8/12/2017 322 India and the world | International Institutions | View Recent Current Affairs
- Russia has come out strongly in support of India for its NSG membership by saying that India’s application cannot be “interlinked” with that of Pakistan and that Moscow is discussing the issue with Beijing at different levels.
- China has favoured a criteria-based approach for expansion of the 48-member group, which controls international nuclear commerce, instead of one based on merit, in what India sees an attempt to draw a false equivalence between India’s case and Pakistan’s.
- The Nuclear Suppliers Group is a group of nuclear supplier countries that seeks to contribute to the nonproliferation of nuclear weapons through the implementation of two sets of Guidelines for nuclear exports and nuclear-related exports. The NSG first met in November 1975 in London, and is thus popularly referred to as the “London Club”
- Nuclear Suppliers Group (NSG) is a multinational body concerned with reducing nuclear proliferation by controlling the export and re-transfer of materials that may be applicable to nuclear weapon development and by improving safeguards and protection on existing materials.

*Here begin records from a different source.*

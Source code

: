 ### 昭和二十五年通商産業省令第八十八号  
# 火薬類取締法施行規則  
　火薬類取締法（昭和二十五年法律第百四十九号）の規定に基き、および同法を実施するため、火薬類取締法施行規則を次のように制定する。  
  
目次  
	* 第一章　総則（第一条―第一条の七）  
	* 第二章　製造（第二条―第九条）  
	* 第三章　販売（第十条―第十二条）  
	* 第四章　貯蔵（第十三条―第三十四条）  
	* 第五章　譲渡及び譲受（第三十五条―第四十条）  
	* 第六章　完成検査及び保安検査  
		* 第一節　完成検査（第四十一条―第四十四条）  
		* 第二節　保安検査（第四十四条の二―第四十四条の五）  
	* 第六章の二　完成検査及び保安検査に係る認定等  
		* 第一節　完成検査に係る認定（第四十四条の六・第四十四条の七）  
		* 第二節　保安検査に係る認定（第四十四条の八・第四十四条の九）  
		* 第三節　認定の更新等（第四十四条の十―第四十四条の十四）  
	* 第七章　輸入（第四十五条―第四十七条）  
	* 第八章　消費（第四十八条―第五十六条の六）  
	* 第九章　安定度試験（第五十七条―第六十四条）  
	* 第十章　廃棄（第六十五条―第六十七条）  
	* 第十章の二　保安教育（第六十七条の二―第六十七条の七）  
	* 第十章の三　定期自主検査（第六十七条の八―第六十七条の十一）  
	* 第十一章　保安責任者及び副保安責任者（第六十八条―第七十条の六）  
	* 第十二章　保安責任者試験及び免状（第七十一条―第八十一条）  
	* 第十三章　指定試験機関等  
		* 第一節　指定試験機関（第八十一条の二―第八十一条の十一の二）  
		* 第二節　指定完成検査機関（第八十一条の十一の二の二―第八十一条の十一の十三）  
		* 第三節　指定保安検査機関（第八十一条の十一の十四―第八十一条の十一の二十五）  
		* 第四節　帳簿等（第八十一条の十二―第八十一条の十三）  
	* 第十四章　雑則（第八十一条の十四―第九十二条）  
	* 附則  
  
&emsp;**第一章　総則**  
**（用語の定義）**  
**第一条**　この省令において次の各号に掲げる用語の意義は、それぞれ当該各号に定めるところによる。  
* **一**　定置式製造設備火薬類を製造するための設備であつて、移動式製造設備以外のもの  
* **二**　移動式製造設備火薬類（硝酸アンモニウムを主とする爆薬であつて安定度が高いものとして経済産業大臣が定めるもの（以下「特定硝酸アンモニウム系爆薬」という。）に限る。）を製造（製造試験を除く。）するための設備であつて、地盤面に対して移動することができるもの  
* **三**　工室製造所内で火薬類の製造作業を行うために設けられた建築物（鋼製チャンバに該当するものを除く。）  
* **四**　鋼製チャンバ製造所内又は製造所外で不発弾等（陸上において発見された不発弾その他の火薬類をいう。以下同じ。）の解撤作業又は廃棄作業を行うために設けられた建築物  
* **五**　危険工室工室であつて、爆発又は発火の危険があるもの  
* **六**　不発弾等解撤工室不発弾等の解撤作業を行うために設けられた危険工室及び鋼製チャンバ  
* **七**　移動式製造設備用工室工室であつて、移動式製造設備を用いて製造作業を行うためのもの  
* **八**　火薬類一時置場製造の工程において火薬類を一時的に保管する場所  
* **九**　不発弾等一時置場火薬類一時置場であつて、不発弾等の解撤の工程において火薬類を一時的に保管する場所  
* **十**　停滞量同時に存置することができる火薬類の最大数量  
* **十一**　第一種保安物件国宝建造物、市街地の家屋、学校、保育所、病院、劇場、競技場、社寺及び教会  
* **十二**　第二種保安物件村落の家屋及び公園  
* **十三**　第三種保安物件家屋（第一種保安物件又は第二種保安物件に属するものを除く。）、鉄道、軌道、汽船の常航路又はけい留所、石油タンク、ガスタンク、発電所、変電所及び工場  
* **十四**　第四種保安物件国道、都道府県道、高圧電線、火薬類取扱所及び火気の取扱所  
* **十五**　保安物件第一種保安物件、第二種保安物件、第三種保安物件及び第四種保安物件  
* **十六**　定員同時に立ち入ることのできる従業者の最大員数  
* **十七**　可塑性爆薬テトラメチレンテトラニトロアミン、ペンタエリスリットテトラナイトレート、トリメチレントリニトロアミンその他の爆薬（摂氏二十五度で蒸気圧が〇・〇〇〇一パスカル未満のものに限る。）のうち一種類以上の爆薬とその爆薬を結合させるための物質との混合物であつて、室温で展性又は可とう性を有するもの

- NSG was set up in 1974 as a reaction to India’s nuclear tests to stop what it called the misuse of nuclear material meant for peaceful purposes.
- Currently, it has 48 members.
- Permanent observer of NSG is European Union.
Why India wanted to become member of NSG:
- India has committed itself to increasing its share of clean energy, which includes renewable and non-fossil based energy, to 40% of its total energy generation. In order to achieve this, nuclear power generation is back in focus. While India has developed its own civil nuclear technology, it still requires advanced technologies that are more efficient and lower in cost. For that, it has to access technologies available with countries like, US, Canada, Japan, Russia and France.
- Without an NSG membership, accessing the same is a problem. The NSG waiver in 2008 enabled it to buy nuclear plants but there are several advanced technologies that find application in the field of medicine and medical care, transportation and space that are presently out of reach. Since India is not a signatory to NPT, NSG membership is a must.This is why the US has been lobbying actively for India’s membership as it presents a big opportunity for nuclear related business.
- ‘Make in India’ is a stated objective of our government and developing an efficient and secure nuclear-based manufacturing and research ecosystem will go a long way in establishing innovation in advanced technologies. NSG membership will allow for sharing and joint research in advanced technologies that can then be exported to other member states.
- India wants to become a player in this international arena where nuclear commerce norms are laid.
- If India becomes a member it will have better international market for export as well as for import of nuclear related materials.